A familiar counter to the debate over Christianity being a cause of war in Iraq is that it is not religion that leads to the war but the people who lead it to war. This argument does have some merit to it, but 97% of the people in the nation identify as Islamic and the population of Christians in Iraq has been dwindling down due to the fact that they are being persecuted by ISIS, the Islamic State of Iraq and Syria. Therefore, it is reasonable to assume religion is at least one of the causes of the war because the divide between the majority and the minority promotes the downfall of Christianity in Iraq.

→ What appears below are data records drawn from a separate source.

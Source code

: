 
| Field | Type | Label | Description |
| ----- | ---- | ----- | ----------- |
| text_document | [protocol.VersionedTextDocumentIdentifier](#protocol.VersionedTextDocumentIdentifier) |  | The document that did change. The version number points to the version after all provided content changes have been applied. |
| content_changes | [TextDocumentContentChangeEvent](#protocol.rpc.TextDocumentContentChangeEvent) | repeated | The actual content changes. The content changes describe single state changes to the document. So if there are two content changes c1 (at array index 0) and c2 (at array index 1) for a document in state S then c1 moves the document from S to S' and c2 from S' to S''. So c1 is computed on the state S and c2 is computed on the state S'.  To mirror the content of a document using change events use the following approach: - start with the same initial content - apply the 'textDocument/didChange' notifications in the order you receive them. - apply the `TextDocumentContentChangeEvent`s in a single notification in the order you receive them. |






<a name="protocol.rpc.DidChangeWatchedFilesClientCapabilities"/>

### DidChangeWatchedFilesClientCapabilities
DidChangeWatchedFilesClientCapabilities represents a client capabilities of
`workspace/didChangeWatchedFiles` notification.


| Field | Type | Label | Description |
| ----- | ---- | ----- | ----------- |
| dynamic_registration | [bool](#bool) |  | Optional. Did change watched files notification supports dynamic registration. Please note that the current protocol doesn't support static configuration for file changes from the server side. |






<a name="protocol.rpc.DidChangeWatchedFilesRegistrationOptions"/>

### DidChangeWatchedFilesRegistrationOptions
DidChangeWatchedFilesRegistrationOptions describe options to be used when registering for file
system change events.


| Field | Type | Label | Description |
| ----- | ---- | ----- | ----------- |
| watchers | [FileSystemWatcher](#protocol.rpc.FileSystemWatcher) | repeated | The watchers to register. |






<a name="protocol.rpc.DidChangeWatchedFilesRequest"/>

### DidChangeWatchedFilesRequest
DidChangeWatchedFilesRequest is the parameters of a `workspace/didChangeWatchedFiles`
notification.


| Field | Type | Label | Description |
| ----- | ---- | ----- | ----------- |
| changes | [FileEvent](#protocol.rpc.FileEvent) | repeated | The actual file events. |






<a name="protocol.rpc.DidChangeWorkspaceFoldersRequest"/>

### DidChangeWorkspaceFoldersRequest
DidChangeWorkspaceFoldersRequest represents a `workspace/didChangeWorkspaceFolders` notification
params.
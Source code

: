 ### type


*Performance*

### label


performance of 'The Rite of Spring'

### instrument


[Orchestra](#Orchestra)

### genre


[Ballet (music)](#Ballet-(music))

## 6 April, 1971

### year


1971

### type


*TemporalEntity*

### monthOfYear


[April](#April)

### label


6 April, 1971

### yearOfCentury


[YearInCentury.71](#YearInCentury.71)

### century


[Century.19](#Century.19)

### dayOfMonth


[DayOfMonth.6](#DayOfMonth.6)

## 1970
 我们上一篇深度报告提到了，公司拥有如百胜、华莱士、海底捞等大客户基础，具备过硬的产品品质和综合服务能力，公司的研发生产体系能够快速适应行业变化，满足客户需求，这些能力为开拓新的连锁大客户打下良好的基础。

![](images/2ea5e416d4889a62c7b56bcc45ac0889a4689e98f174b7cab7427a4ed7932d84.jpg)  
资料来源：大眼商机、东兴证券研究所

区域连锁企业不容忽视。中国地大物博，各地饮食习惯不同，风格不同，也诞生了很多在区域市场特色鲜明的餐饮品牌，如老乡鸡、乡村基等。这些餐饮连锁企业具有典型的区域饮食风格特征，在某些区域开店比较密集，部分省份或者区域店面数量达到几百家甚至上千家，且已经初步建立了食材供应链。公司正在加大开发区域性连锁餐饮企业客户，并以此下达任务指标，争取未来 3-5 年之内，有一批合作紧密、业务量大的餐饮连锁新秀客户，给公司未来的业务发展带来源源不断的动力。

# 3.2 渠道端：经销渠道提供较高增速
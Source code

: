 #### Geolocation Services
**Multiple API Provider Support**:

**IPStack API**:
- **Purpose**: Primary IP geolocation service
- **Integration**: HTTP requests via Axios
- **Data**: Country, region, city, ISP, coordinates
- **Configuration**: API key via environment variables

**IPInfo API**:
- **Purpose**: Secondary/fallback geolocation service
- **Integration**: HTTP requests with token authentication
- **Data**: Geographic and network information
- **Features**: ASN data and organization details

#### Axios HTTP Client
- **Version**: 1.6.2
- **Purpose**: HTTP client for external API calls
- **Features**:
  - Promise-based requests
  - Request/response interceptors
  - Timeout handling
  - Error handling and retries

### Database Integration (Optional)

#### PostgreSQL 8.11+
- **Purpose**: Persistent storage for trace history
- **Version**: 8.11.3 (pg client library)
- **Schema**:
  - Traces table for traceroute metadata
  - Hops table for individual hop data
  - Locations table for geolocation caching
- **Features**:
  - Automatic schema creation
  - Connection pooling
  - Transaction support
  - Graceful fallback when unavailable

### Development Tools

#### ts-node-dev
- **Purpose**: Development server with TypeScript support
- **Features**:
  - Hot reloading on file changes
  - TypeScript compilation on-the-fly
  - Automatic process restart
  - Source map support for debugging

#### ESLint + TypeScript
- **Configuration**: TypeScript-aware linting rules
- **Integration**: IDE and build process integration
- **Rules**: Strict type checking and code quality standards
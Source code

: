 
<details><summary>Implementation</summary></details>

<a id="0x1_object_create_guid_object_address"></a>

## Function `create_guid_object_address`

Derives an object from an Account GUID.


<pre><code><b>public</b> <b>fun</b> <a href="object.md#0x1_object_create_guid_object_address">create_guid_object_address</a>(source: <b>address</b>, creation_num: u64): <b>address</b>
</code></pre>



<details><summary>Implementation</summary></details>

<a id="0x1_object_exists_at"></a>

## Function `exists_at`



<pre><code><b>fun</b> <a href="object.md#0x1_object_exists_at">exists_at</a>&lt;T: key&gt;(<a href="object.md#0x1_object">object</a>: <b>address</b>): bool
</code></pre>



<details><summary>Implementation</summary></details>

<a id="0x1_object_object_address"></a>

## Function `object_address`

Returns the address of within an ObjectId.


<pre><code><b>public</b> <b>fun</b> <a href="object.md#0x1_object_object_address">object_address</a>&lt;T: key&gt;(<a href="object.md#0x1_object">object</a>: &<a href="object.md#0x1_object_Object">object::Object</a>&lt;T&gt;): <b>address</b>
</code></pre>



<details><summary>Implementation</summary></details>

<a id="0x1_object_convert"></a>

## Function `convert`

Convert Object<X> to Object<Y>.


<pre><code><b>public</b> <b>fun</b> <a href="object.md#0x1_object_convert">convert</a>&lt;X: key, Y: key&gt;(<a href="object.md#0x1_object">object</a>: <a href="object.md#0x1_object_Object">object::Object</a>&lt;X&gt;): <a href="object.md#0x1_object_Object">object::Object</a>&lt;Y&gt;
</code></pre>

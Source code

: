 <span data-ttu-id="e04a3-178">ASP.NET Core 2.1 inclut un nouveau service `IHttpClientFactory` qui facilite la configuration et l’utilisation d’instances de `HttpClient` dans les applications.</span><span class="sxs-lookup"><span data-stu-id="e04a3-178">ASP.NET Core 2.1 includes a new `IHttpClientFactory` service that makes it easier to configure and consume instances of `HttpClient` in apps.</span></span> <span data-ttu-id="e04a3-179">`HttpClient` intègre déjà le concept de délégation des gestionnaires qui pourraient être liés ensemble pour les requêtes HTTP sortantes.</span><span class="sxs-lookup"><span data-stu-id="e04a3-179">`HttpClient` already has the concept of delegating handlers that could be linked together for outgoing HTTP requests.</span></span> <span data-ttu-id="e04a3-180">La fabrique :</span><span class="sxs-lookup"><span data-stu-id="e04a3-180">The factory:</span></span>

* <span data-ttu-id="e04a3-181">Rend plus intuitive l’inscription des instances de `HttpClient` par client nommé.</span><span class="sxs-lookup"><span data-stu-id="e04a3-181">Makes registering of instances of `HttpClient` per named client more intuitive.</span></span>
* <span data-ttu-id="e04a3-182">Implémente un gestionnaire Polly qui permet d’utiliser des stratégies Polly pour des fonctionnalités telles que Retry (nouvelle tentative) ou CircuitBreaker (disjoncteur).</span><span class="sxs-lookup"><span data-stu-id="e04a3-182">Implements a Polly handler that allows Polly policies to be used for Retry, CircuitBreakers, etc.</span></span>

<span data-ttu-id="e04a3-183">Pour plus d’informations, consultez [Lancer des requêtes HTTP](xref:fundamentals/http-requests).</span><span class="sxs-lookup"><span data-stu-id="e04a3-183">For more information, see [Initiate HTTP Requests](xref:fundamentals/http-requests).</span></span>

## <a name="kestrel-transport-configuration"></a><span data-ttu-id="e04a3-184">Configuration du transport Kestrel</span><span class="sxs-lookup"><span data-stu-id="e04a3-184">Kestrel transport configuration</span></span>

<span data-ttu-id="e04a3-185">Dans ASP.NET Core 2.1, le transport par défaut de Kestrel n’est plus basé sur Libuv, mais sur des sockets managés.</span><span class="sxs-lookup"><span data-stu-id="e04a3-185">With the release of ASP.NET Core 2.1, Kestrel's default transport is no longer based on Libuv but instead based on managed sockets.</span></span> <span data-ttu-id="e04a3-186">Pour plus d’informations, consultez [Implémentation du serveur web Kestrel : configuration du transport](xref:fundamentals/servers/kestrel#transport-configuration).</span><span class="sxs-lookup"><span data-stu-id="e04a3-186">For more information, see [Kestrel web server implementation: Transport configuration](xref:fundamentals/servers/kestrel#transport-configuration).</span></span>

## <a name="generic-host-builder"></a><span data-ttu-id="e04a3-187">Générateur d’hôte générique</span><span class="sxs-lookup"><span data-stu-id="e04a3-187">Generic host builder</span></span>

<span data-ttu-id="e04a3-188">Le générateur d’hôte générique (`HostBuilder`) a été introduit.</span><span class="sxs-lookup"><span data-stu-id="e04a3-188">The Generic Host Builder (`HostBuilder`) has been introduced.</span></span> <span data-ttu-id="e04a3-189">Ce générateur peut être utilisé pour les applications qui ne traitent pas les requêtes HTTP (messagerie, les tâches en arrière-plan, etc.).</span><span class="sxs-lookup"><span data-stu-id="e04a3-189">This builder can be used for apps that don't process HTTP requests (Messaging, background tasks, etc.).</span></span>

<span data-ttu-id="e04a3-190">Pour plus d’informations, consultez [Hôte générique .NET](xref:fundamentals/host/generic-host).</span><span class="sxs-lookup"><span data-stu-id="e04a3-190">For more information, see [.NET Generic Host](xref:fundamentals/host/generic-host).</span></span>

Treatment of the Christians still living in, or that used to live in, Iraq is horrendous. The Almakos, who emigrated to the United States in 2014, recalled their experiences living as Christians in Iraq, Emma Green writes:

“Everybody who was working with the United States military — they get killed,” Catrin said. Evan had been injured by an explosion near a U.S. Army base in Mosul in 2004. Catrin worried about him driving back and forth to the base along highways that cross some of the most contested land in Iraq. Even after he stopped working for the military, they feared he might be a victim of violence. That fear was compounded by their faith: During the war years, insurgents consistently targeted Christian towns and churches in a campaign of terror” (Green, 2019).

Shortly after fully settling into their new life in the United States at Detroit, the Almakos were still given reason to worry. The Almakos had only brought their immediate family with them, leaving Catrin’s sisters in Karamles (Green, 2019). Less than three months since they arrived in Detroit, they received word of the Islamic State moving towards their old town in Iraq. Distraught, they attempted to reach their family members for days on end but in the end, no one answered.

The Almakos’ story is just one example of the persecution faced by Iraqi Christians in the Middle East. Mosul was recently seen as the last safe haven for Iraqi Christians but fell as ISIS, the Islamic State of Iraq and Syria, invaded. Christians in Mosul face a much more direct form of discrimination than others. Homes are marked using the Arabic letter to publicly showcase to the community that the family living there is Christian, and not shortly after, the family is assaulted.


Several factors play a part in causing a war, but religion is one that is not looked into often even though it heavily affects it. Religion guides those who follow their gospel in their daily lives. That is why highly one-sided religious countries, such as Iraq, are prone to face war and conflicts within its borders. Christianity, undeniably, has been a contributing factor in the Iraq War and continues to be to this day. The Iraq War is not followed as closely by the media as it once was but the Iraqi Christians that still remain, face the same issues they did years ago. Their population numbers still continue to drop as the media ignores the obvious prejudice they face in their country. Several hundreds of people are trapped there with no way to escape and are forced to live in fear that any day could be their last and one day they may get killed solely based on the faith they choose to follow.